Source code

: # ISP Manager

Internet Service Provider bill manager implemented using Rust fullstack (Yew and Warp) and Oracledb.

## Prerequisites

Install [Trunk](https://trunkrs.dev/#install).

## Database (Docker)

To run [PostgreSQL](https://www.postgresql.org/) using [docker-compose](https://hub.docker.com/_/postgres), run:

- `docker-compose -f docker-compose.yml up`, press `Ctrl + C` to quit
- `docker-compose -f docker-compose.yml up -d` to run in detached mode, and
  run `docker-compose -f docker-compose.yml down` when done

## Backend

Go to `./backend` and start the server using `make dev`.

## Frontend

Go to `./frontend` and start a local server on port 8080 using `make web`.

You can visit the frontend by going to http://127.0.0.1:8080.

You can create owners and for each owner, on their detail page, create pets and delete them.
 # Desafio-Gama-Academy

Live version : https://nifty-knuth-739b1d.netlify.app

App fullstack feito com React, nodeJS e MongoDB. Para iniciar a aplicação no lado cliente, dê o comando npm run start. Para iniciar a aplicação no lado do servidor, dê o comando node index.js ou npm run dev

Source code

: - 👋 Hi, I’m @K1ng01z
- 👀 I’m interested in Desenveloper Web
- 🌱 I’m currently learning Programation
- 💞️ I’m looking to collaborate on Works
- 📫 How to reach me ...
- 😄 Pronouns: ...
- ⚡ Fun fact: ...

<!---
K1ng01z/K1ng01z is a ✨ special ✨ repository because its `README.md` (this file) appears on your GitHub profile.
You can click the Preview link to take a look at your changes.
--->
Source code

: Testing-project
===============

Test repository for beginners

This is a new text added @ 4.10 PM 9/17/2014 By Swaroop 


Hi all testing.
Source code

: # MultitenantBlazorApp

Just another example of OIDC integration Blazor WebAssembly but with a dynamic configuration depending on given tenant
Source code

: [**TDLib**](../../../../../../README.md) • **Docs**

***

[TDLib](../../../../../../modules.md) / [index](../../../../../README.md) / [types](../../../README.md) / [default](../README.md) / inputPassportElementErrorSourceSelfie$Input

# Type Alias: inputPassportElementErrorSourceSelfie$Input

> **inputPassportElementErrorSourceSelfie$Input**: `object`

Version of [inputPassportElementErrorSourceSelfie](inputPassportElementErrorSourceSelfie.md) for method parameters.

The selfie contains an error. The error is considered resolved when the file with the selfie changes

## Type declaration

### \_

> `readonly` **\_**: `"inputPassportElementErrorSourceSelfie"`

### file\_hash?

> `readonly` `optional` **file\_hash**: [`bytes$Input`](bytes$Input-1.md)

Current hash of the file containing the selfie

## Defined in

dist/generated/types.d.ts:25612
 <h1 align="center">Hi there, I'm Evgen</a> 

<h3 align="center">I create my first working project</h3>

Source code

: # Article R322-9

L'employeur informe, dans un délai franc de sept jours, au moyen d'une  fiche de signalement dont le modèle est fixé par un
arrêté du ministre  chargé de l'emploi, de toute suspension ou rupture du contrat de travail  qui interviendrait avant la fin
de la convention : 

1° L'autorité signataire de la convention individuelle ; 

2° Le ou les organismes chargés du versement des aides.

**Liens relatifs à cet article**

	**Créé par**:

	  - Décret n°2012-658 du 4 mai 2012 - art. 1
------------------------------------------------------------------------
What is required: Set down, exactly as they appear, the lines above from the first one to the line that holds "Live version : https://nifty-knuth-739b1d.netlify.app", both included, please, and no others.

Answer for this exercise:
Source code

: # ISP Manager

Internet Service Provider bill manager implemented using Rust fullstack (Yew and Warp) and Oracledb.

## Prerequisites

Install [Trunk](https://trunkrs.dev/#install).

## Database (Docker)

To run [PostgreSQL](https://www.postgresql.org/) using [docker-compose](https://hub.docker.com/_/postgres), run:

- `docker-compose -f docker-compose.yml up`, press `Ctrl + C` to quit
- `docker-compose -f docker-compose.yml up -d` to run in detached mode, and
  run `docker-compose -f docker-compose.yml down` when done

## Backend

Go to `./backend` and start the server using `make dev`.

## Frontend

Go to `./frontend` and start a local server on port 8080 using `make web`.

You can visit the frontend by going to http://127.0.0.1:8080.

You can create owners and for each owner, on their detail page, create pets and delete them.
 # Desafio-Gama-Academy

Live version : https://nifty-knuth-739b1d.netlify.app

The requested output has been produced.